Des
chercheurs travaillant conjointement en Grande Bretagne (université de
Newcastle) et aux Etats-Unis (université du Texas) sont parvenus à
transformer des cellules souches présentes dans le sang de cordon, en
cellules productrices d'insuline. Ces résultats ouvrent des perspectives
thérapeutiques pour les personnes souffrant du diabète
insulino-dépendant (ou diabète de type 1). Cette maladie est due à la
destruction des cellules qui assurent, au sein du pancréas, la synthèse
de l'insuline, cette hormone qui régule la concentration de sucre dans
le sang.
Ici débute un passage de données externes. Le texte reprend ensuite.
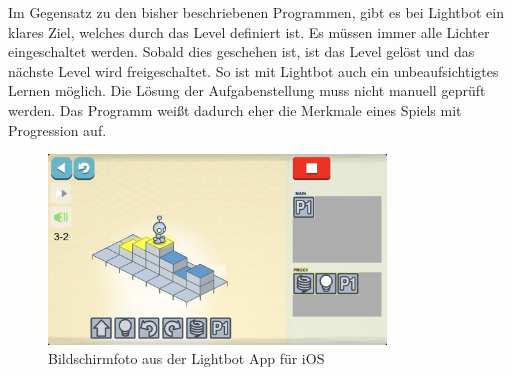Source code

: Im Gegensatz zu den bisher beschriebenen Programmen, gibt es bei Lightbot ein klares Ziel, welches durch das Level definiert ist. Es müssen immer alle Lichter eingeschaltet werden. Sobald dies geschehen ist, ist das Level gelöst und das nächste Level wird freigeschaltet. So ist mit Lightbot auch ein unbeaufsichtigtes Lernen möglich. Die Lösung der Aufgabenstellung muss nicht manuell geprüft werden. Das Programm weißt dadurch eher die Merkmale eines Spiels mit Progression auf.

\begin{figure}
    \centering
    \includegraphics[width=0.8\textwidth]{gfx/related-lightbot-screenshot.png}
    \caption{Bildschirmfoto aus der Lightbot App für iOS}
    \label{fig:related:lightbot:screenshot}
\end{figure}
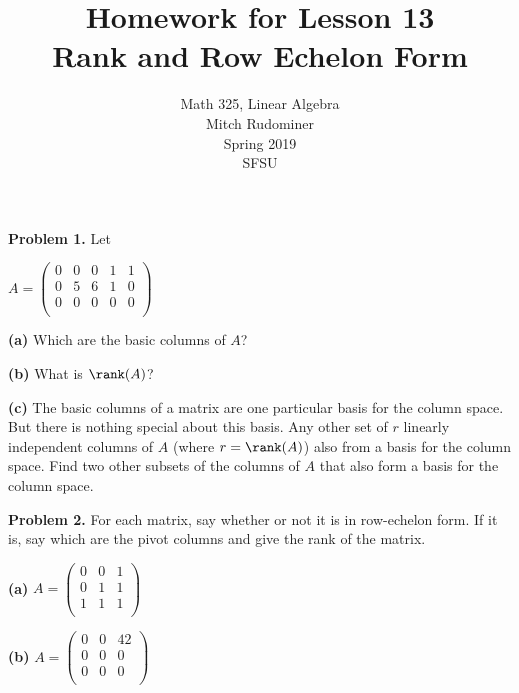 \documentclass[oneside,12pt]{amsart}
\begin{document}
\title{Homework for Lesson 13 \\ Rank and Row Echelon Form}
\author{Math 325, Linear Algebra \\ Mitch Rudominer \\ Spring 2019 \\ SFSU }
\date{}

\maketitle

\bigskip

\textbf{Problem 1.} Let

$
A =
\begin{pmatrix}
0 & 0 & 0  & 1  & 1\\
0 & 5 & 6  & 1  & 0\\
0 & 0 & 0  & 0  & 0\\
\end{pmatrix}
$

\medskip

\textbf{(a)} Which are the basic columns of $A$?

\bigskip
\bigskip
\bigskip
\bigskip
\bigskip
\bigskip

\textbf{(b)} What is $\rank(A)$?

\bigskip
\bigskip
\bigskip
\bigskip
\bigskip
\bigskip

\textbf{(c)} The basic columns of a matrix are one particular basis for
the column space. But there is nothing special about this basis.  Any other
set of $r$ linearly independent columns of $A$ (where $r=\rank(A)$) also from
a basis for the column space. Find
two other subsets of the columns of $A$ that also form a basis for the column
space.

\bigskip
\bigskip
\bigskip
\bigskip
\bigskip
\bigskip

\newpage

\textbf{Problem 2.} For each matrix, say whether or not it is in row-echelon
form. If it is, say which are the pivot columns and give the rank of the matrix.


\textbf{(a)}
$
A =
\begin{pmatrix}
0 & 0 & 1\\
0 & 1 & 1\\
1 & 1 & 1\\
\end{pmatrix}
$

\bigskip
\bigskip
\bigskip
\bigskip
\bigskip
\bigskip

\textbf{(b)}
$
A =
\begin{pmatrix}
0 & 0 & 42\\
0 & 0 & 0\\
0 & 0 & 0\\
\end{pmatrix}
$
\end{document}
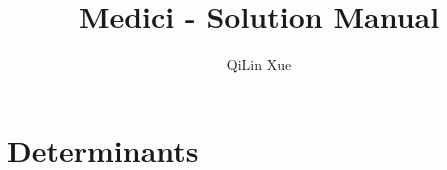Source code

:\documentclass{article}
\title{Medici - Solution Manual}
\author{QiLin Xue}
\date{}
\begin{document}
\maketitle


% 
% 
% 
% 
% 
% 
% 
% 
% 
\section{Determinants}



















\end{document}
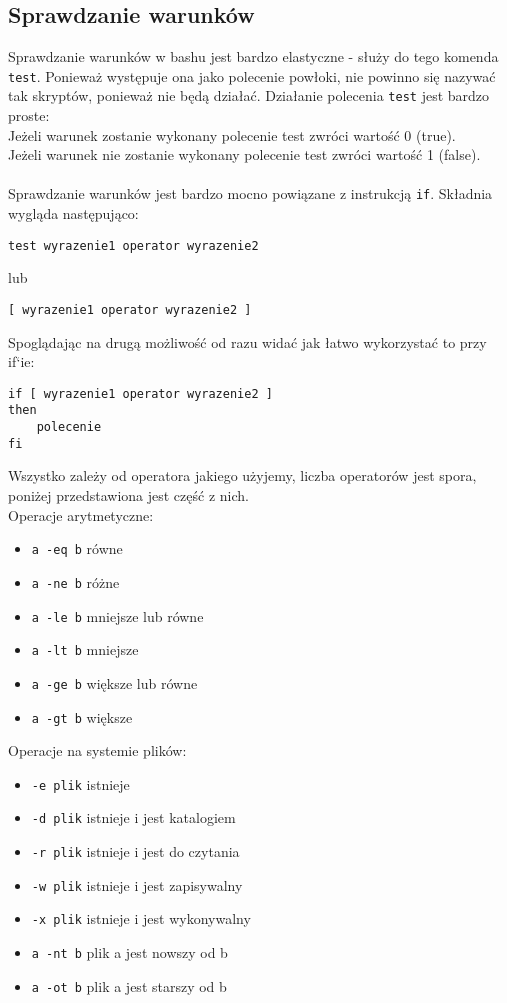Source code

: \documentclass[10 pt, a4paper]{article}
\begin{document}
\subsection{Sprawdzanie warunków}
Sprawdzanie warunków w bashu jest bardzo elastyczne - służy do tego komenda \texttt{test}. Ponieważ występuje ona jako polecenie powłoki, nie powinno się nazywać tak skryptów, ponieważ nie będą działać. Działanie polecenia \texttt{test} jest bardzo proste:\\
Jeżeli warunek zostanie wykonany polecenie test zwróci wartość 0 (true).\\
Jeżeli warunek nie zostanie wykonany polecenie test zwróci wartość 1 (false).\\\\
Sprawdzanie warunków jest bardzo mocno powiązane z instrukcją \texttt{if}. Składnia wygląda następująco:
\begin{lstlisting}
test wyrazenie1 operator wyrazenie2
\end{lstlisting}
lub
\begin{lstlisting}
[ wyrazenie1 operator wyrazenie2 ]
\end{lstlisting}
Spoglądając na drugą możliwość od razu widać jak łatwo wykorzystać to przy if`ie:
\begin{lstlisting}
if [ wyrazenie1 operator wyrazenie2 ]
then
	polecenie
fi
\end{lstlisting}
Wszystko zależy od operatora jakiego użyjemy, liczba operatorów jest spora, poniżej przedstawiona jest część z nich.\\
Operacje arytmetyczne:
\begin{itemize}[itemsep=0cm,leftmargin=1cm]
\item \texttt{a -eq b} równe
\item \texttt{a -ne b} różne
\item \texttt{a -le b} mniejsze lub równe
\item \texttt{a -lt b} mniejsze
\item \texttt{a -ge b} większe lub równe
\item \texttt{a -gt b} większe
\end{itemize}
Operacje na systemie plików:
\begin{itemize}[itemsep=0cm,leftmargin=1cm]
\item \texttt{-e plik} istnieje
\item \texttt{-d plik} istnieje i jest katalogiem
\item \texttt{-r plik} istnieje i jest do czytania
\item \texttt{-w plik} istnieje i jest zapisywalny
\item \texttt{-x plik} istnieje i jest wykonywalny
\item \texttt{a -nt b} plik a jest nowszy od b
\item \texttt{a -ot b} plik a jest starszy od b
\end{itemize}
\end{document}
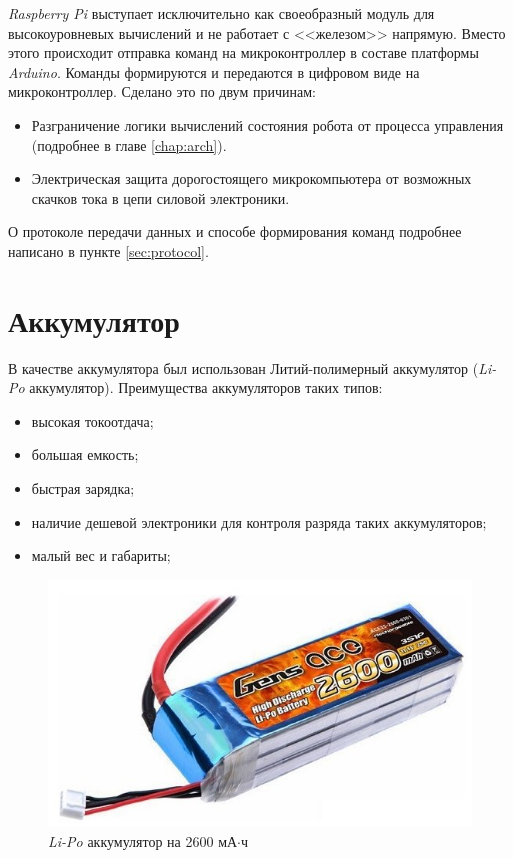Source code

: \textit{Raspberry Pi} выступает исключительно как своеобразный модуль для высокоуровневых вычислений и не работает с <<железом>> напрямую. Вместо этого происходит отправка команд на микроконтроллер в составе платформы \textit{Arduino}. Команды формируются и передаются в цифровом виде на микроконтроллер. Сделано это по двум причинам:
\begin{itemize}
    \item Разграничение логики вычислений состояния робота от процесса управления (подробнее в главе \ref{chap:arch}). %
    \item Электрическая защита дорогостоящего микрокомпьютера от возможных скачков тока в цепи силовой электроники.
\end{itemize}

О протоколе передачи данных и способе формирования команд подробнее написано в пункте \ref{sec:protocol}.

\section{Аккумулятор}
В качестве аккумулятора был использован Литий-полимерный аккумулятор (\textit{Li-Po} аккумулятор). Преимущества аккумуляторов таких типов:
\begin{itemize}
    \item высокая токоотдача;
    \item большая емкость;
    \item быстрая зарядка;
    \item наличие дешевой электроники для контроля разряда таких аккумуляторов;
    \item малый вес и габариты;
\end{itemize}

\begin{figure}[h]
    \centering
    \includegraphics[scale=1]{chapter_mechanics_construction/figure2.png}
    \caption{\textit{Li-Po} аккумулятор на 2600 мА$\cdot$ч}
    \label{}
\end{figure}

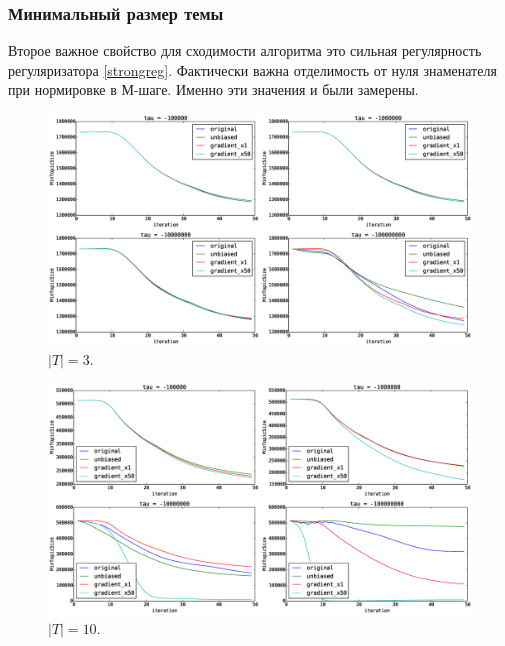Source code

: \documentclass[12pt]{article}
\begin{document}
\subsubsection{Минимальный размер темы}
Второе важное свойство для сходимости алгоритма это сильная регулярность регуляризатора \ref{strongreg}. Фактически важна отделимость от нуля знаменателя при нормировке в М-шаге. Именно эти значения  и были замерены.
\begin{figure}[H]
	\centering
	\caption{$|T| = 3$.}    
	\includegraphics[width=1.0\linewidth]{pictures/topics_3_MinTopicSize}
\end{figure}

\begin{figure}[H]
	\centering
	\caption{$|T| = 10$.}    
	\includegraphics[width=1.0\linewidth]{pictures/topics_10_MinTopicSize}
\end{figure}
\end{document}
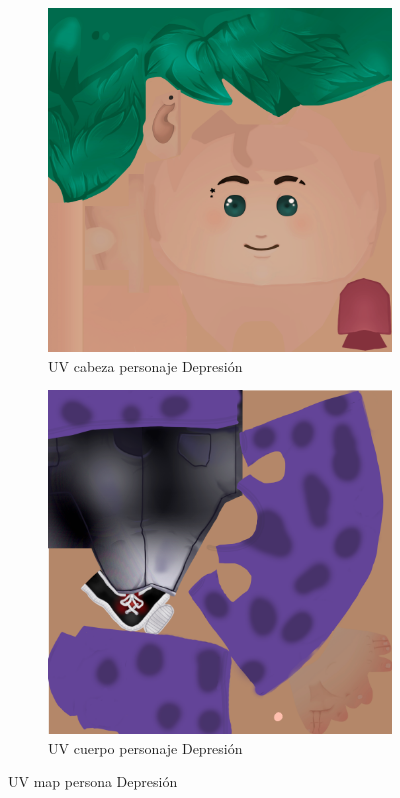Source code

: \documentclass[12pt, a4paper,twoside,titlepage]{book}
\begin{document}
 \begin{figure}
\centering
\begin{subfigure}{.5\textwidth}
  \centering
  \includegraphics[width=.95\linewidth]{TGF/Artes/DEP_head.png}
  \caption{UV cabeza personaje Depresión}
\end{subfigure}%
\begin{subfigure}{.5\textwidth}
  \centering
  \includegraphics[width=.95\linewidth]{TGF/Artes/DEP_body.png}
  \caption{UV cuerpo personaje Depresión}
\end{subfigure}
\caption{UV map persona Depresión}
\label{fig:ArtesDEP1}
\end{figure}
\end{document}

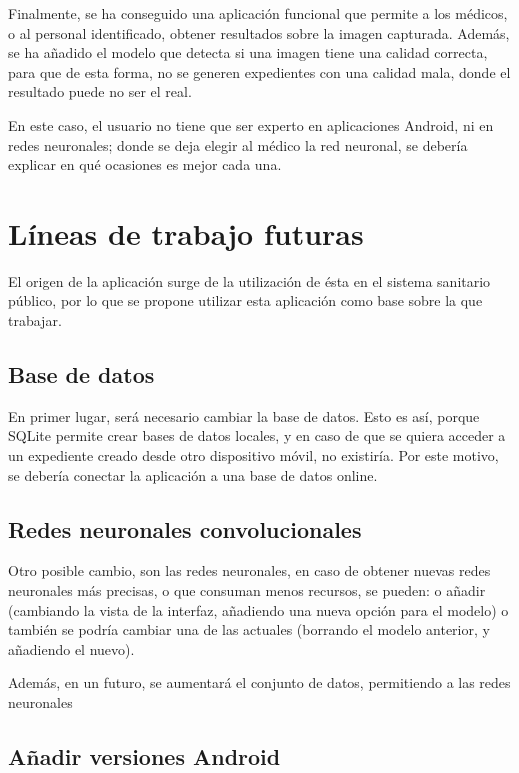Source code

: Finalmente, se ha conseguido una aplicación funcional que permite a los médicos, o al personal identificado, obtener resultados sobre la imagen capturada. Además, se ha añadido el modelo que detecta si una imagen tiene una calidad correcta, para que de esta forma, no se generen expedientes con una calidad mala, donde el resultado puede no ser el real. 

En este caso, el usuario no tiene que ser experto en aplicaciones Android, ni en redes neuronales; donde se deja elegir al médico la red neuronal, se debería explicar en qué ocasiones es mejor cada una.

\section{Líneas de trabajo futuras}

El origen de la aplicación surge de la utilización de ésta en el sistema sanitario público, por lo que se propone utilizar esta aplicación como base sobre la que trabajar. 

\subsection{Base de datos}

En primer lugar, será necesario cambiar la base de datos. Esto es así, porque SQLite permite crear bases de datos locales, y en caso de que se quiera acceder a un expediente creado desde otro dispositivo móvil, no existiría. Por este motivo, se debería conectar la aplicación a una base de datos online.

\subsection{Redes neuronales convolucionales}

Otro posible cambio, son las redes neuronales, en caso de obtener nuevas redes neuronales más precisas, o que consuman menos recursos, se pueden: o añadir (cambiando la vista de la interfaz, añadiendo una nueva opción para el modelo)  o también se podría cambiar una de las actuales (borrando el modelo anterior, y añadiendo el nuevo).

Además, en un futuro, se aumentará el conjunto de datos, permitiendo a las redes neuronales 

\subsection{Añadir versiones Android}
Ces résultats ont été publiés dans la revue Cell
Proliferation
(cf revue de presse du 30/05/07).
"Dans chaque sang de cordon,
nous pouvons obtenir environ 500 000 cellules souches", explique le
biologiste français Nicolas Forraz, de l'université de Newcastle. "Et
nous pouvons multiplier in vitro leur nombre par 168, moyennant des
procédés à la fois longs et très coûteux."
"Nous sommes parvenus à
transformer, en 21 jours, des cellules souches en cellules productrices
d'insuline", expliquent les chercheurs dans Cell proliferation.
Si les biologistes
reconnaissent n'être qu'au début de leur recherche, ils estiment que
leurs travaux à terme pourraient pallier les impasses thérapeutiques des
greffes de fragments de tissus pancréatiques.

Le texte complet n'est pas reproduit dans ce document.